**REQUIREMENT**. Each line from the start of the data below through the one containing "There are quite" must be reproduced exactly.

-- DATA follows --

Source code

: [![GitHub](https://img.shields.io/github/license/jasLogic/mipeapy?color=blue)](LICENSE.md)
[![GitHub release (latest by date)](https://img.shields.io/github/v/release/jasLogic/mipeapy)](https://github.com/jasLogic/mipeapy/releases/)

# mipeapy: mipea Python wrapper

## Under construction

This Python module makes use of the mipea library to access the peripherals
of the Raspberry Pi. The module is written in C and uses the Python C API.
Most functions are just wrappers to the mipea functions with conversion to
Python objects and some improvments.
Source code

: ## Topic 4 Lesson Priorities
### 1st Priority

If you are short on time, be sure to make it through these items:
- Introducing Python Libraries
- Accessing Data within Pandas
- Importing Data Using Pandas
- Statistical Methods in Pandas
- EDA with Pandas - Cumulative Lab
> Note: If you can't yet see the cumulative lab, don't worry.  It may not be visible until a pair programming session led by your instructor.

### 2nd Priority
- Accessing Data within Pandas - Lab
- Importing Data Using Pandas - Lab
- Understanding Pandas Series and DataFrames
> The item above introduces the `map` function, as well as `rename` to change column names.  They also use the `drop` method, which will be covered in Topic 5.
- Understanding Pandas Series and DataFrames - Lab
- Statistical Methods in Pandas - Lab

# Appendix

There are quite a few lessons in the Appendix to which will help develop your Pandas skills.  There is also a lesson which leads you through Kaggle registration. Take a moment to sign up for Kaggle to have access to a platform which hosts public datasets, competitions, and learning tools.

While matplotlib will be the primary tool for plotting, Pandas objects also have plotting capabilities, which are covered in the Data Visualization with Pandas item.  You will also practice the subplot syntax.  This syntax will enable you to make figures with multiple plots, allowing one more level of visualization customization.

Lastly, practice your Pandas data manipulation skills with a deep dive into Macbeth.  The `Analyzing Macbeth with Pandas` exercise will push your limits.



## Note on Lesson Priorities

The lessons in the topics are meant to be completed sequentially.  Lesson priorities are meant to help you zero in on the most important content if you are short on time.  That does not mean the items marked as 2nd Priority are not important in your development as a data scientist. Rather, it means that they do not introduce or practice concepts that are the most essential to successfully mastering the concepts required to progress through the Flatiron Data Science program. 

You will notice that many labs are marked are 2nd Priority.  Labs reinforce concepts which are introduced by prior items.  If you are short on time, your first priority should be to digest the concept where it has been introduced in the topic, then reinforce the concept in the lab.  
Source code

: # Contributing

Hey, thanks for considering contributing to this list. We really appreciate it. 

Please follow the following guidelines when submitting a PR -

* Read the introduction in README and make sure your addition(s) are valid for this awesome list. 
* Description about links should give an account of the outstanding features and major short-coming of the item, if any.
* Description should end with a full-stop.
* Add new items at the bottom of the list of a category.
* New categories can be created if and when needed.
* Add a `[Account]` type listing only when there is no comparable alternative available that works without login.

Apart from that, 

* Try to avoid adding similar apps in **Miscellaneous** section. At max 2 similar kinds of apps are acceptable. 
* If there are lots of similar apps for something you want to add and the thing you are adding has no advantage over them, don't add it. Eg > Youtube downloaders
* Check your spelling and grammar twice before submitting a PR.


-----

-- DATA concluded --

**ANSWER TO THIS TASK**.
Source code

: [![GitHub](https://img.shields.io/github/license/jasLogic/mipeapy?color=blue)](LICENSE.md)
[![GitHub release (latest by date)](https://img.shields.io/github/v/release/jasLogic/mipeapy)](https://github.com/jasLogic/mipeapy/releases/)

# mipeapy: mipea Python wrapper

## Under construction

This Python module makes use of the mipea library to access the peripherals
of the Raspberry Pi. The module is written in C and uses the Python C API.
Most functions are just wrappers to the mipea functions with conversion to
Python objects and some improvments.
Source code

: ## Topic 4 Lesson Priorities
### 1st Priority

If you are short on time, be sure to make it through these items:
- Introducing Python Libraries
- Accessing Data within Pandas
- Importing Data Using Pandas
- Statistical Methods in Pandas
- EDA with Pandas - Cumulative Lab
> Note: If you can't yet see the cumulative lab, don't worry.  It may not be visible until a pair programming session led by your instructor.

### 2nd Priority
- Accessing Data within Pandas - Lab
- Importing Data Using Pandas - Lab
- Understanding Pandas Series and DataFrames
> The item above introduces the `map` function, as well as `rename` to change column names.  They also use the `drop` method, which will be covered in Topic 5.
- Understanding Pandas Series and DataFrames - Lab
- Statistical Methods in Pandas - Lab

# Appendix

There are quite a few lessons in the Appendix to which will help develop your Pandas skills.  There is also a lesson which leads you through Kaggle registration. Take a moment to sign up for Kaggle to have access to a platform which hosts public datasets, competitions, and learning tools.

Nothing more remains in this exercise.